大片的肉下去,烫好的蔬菜蘸些料,温热的酒顺着喉咙翻滚到胃里,一身倦怠都扫去了。氤氲的热气后面,邵令航看着大口吃肉的苏可,眼角惹了笑意,“那箱子里装的是一棵百年灵芝。”
“百年的灵芝?”苏可忙放下碗盏用手比划,“这么大吗?”比划的正是王宝贵家的形容的箱子大小。
邵令航点了点头。
苏可难以想象一棵灵芝能够长成井口的大小,不由唏嘘,又加之刚喝了几杯酒下去微有些上头,话就没过脑子脱口而出,“那可比一支红参值钱多了,难怪老夫人会惦记,想方设法的让四太太拿出来……”
祸从口出,苏可精明一世糊涂一时,说完就后悔了。
这算不算乐极生悲?
邵令航幽幽将筷子拍在桌面上,声音已经冷了下来,“你的胆子不小,连老夫人都敢编排。”
苏可自知说错了话,眼睛滴溜溜扫向桌对面的福瑞两口子,是求救的意思,却意外地从他们脸上看出“你自求多福”的神色。她的心砰砰跳个不停,“我不是那个意思,只是好奇老夫人用支红参做引子,到底想让四太太拿出什么来。”
她实话实说,面对舟公子这样精明又强势的人,谎造借口肯定不行,索性更加剖白,“是老夫人身边的无双姑娘故意让我当传话人的,我自然好奇。但我真不是要编排老夫人,老夫人对我很好的。”

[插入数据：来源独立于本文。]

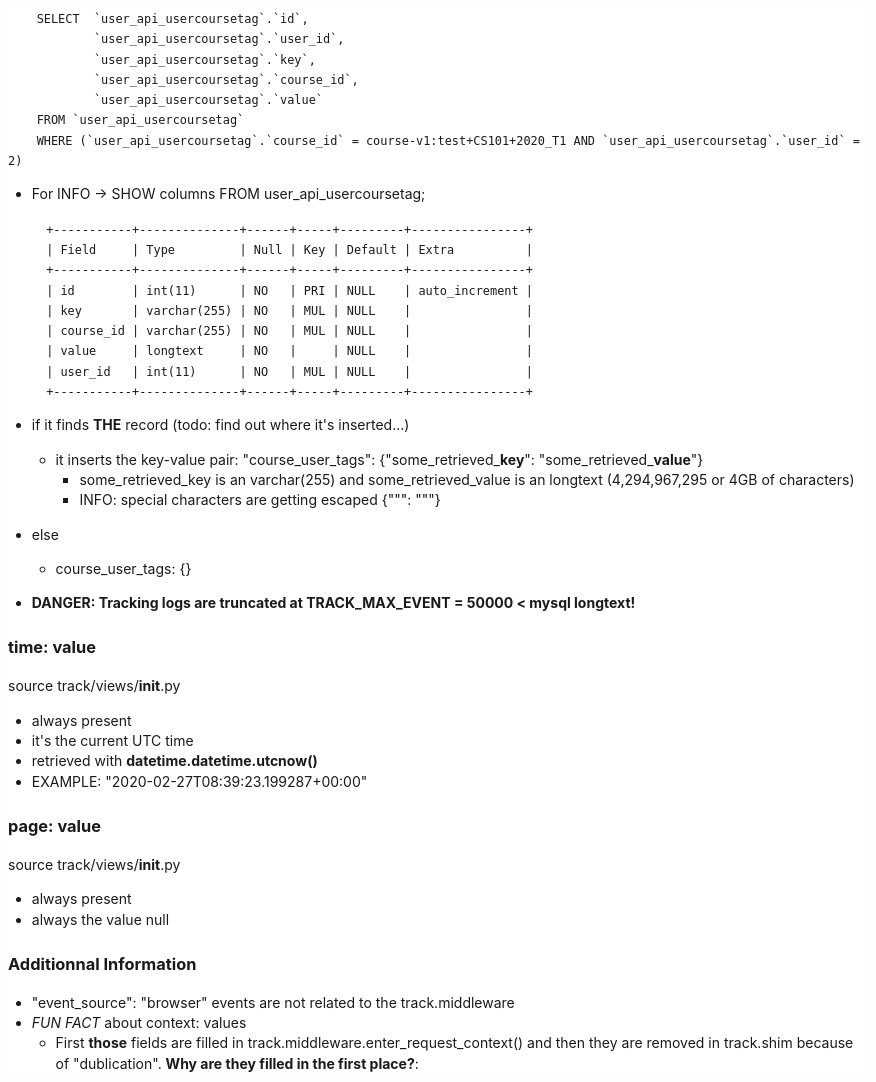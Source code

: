         SELECT  `user_api_usercoursetag`.`id`, 
                `user_api_usercoursetag`.`user_id`, 
                `user_api_usercoursetag`.`key`, 
                `user_api_usercoursetag`.`course_id`, 
                `user_api_usercoursetag`.`value` 
        FROM `user_api_usercoursetag` 
        WHERE (`user_api_usercoursetag`.`course_id` = course-v1:test+CS101+2020_T1 AND `user_api_usercoursetag`.`user_id` = 2)
- For INFO -> SHOW columns FROM user_api_usercoursetag;

        +-----------+--------------+------+-----+---------+----------------+
        | Field     | Type         | Null | Key | Default | Extra          |
        +-----------+--------------+------+-----+---------+----------------+
        | id        | int(11)      | NO   | PRI | NULL    | auto_increment |
        | key       | varchar(255) | NO   | MUL | NULL    |                |
        | course_id | varchar(255) | NO   | MUL | NULL    |                |
        | value     | longtext     | NO   |     | NULL    |                |
        | user_id   | int(11)      | NO   | MUL | NULL    |                |
        +-----------+--------------+------+-----+---------+----------------+
- if it finds **THE** record (todo: find out where it's inserted...) 
  - it inserts the key-value pair: "course_user_tags": {"some_retrieved_**key**": "some_retrieved_**value**"}
    - some_retrieved_key is an varchar(255) and some_retrieved_value is an longtext (4,294,967,295 or 4GB of characters) 
    - INFO: special characters are getting escaped {"\"": "\""}
- else
  - course_user_tags: {}
- **DANGER: Tracking logs are truncated at TRACK_MAX_EVENT = 50000 < mysql longtext!**

### time: value
source track/views/__init__.py
- always present
- it's the current UTC time
- retrieved with **datetime.datetime.utcnow()**
- EXAMPLE: "2020-02-27T08:39:23.199287+00:00"

### page: value
source track/views/__init__.py
- always present
- always the value null

### Additionnal Information
- "event_source": "browser" events are not related to the track.middleware
- *FUN FACT* about context: values
  - First **those** fields are filled in track.middleware.enter_request_context() and then they are removed in track.shim because of "dublication". **Why are they filled in the first place?**:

“老夫人对你很好?”邵令航想起这事来,“我也是到今日才知道,你就是当年那个给老夫人塞了把姜糖的宫女。”
好汉不提当年勇,苏可缩着脖子没敢接话。
邵令航肃了脸道:“老夫人是侯爷的母亲,年过半百,无论是身份地位,还是年龄阅历,言行都不是你我能够论断的。就是侯爷,老夫人的话也向来不敢忤逆,也不妄加揣测。所以往后我不希望再从你口中听到有关老夫人的话。”

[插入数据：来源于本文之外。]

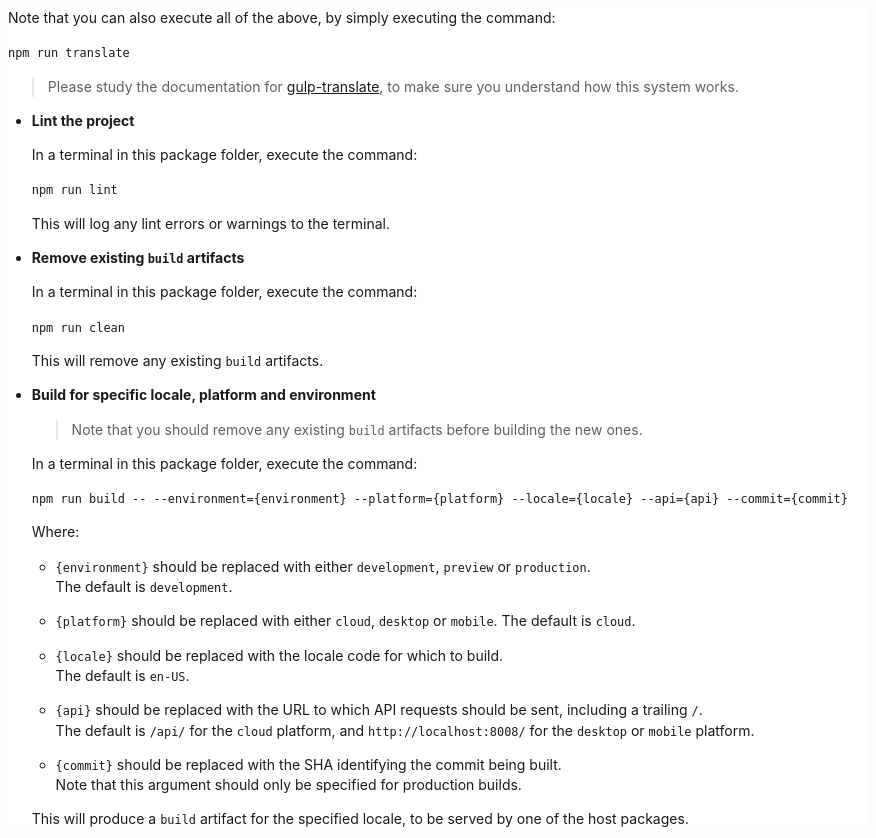   Note that you can also execute all of the above, by simply executing the command:

  ```
  npm run translate
  ```

  > Please study the documentation for [gulp-translate](https://www.npmjs.com/package/gulp-translate),
  > to make sure you understand how this system works.

* **Lint the project**

  In a terminal in this package folder, execute the command:

  ```
  npm run lint
  ```

  This will log any lint errors or warnings to the terminal.

* **Remove existing `build` artifacts**

  In a terminal in this package folder, execute the command:

  ```
  npm run clean
  ```

  This will remove any existing `build` artifacts.

* **Build for specific locale, platform and environment**

  > Note that you should remove any existing `build` artifacts before building the new ones.

  In a terminal in this package folder, execute the command:

  ```
  npm run build -- --environment={environment} --platform={platform} --locale={locale} --api={api} --commit={commit}
  ```

  Where:

  * `{environment}` should be replaced with either `development`, `preview` or `production`.<br>
    The default is `development`.

  * `{platform}` should be replaced with either `cloud`, `desktop` or `mobile`.
    The default is `cloud`.

  * `{locale}` should be replaced with the locale code for which to build.<br>
    The default is `en-US`.

  * `{api}` should be replaced with the URL to which API requests should be sent, including a trailing `/`.<br>
    The default is `/api/` for the `cloud` platform, and `http://localhost:8008/` for the `desktop` or `mobile` platform.

  * `{commit}` should be replaced with the SHA identifying the commit being built.<br>
    Note that this argument should only be specified for production builds.

  This will produce a `build` artifact for the specified locale, to be served by one of the host packages.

邵令航自认在爹娘跟前尽孝不多,老侯爷去世后,他一走七年,在老夫人这里已是不孝。从前顽劣,不知天高地厚,如今身上担着一府荣耀,袭了爵位就得负起责任来。上要敬重娘亲,下要扶植姊姐兄长。虽在府里排行最小,但责任就是责任。他知道苏可的话中绝没有恶意,但老夫人是侯府里最年长的长辈,他尚且不敢质疑老夫人的一言一行,苏可就更不能暨越。
这是原则。
他的脾气里,责任不可懈怠,原则不能更改。
好比如她是他的女人,纵然她不肯跟他,但他不能置她于不顾。这是责任。他尊重她的心志给她平台让她闯荡,但她的所作所为不能越过他的底线。这是原则。
正因为欣赏她认同她,他才希望她能理解。
但苏可作为一个旁观者和局外人,正因为看得比他清,反而更加无法理解。她问他:“难道老夫人做错了也不能说吗?如果老夫人和侯爷在利益和道义上出现了分歧,侯爷会不分青红皂白,不问是非的完全赞同顺从老夫人吗?”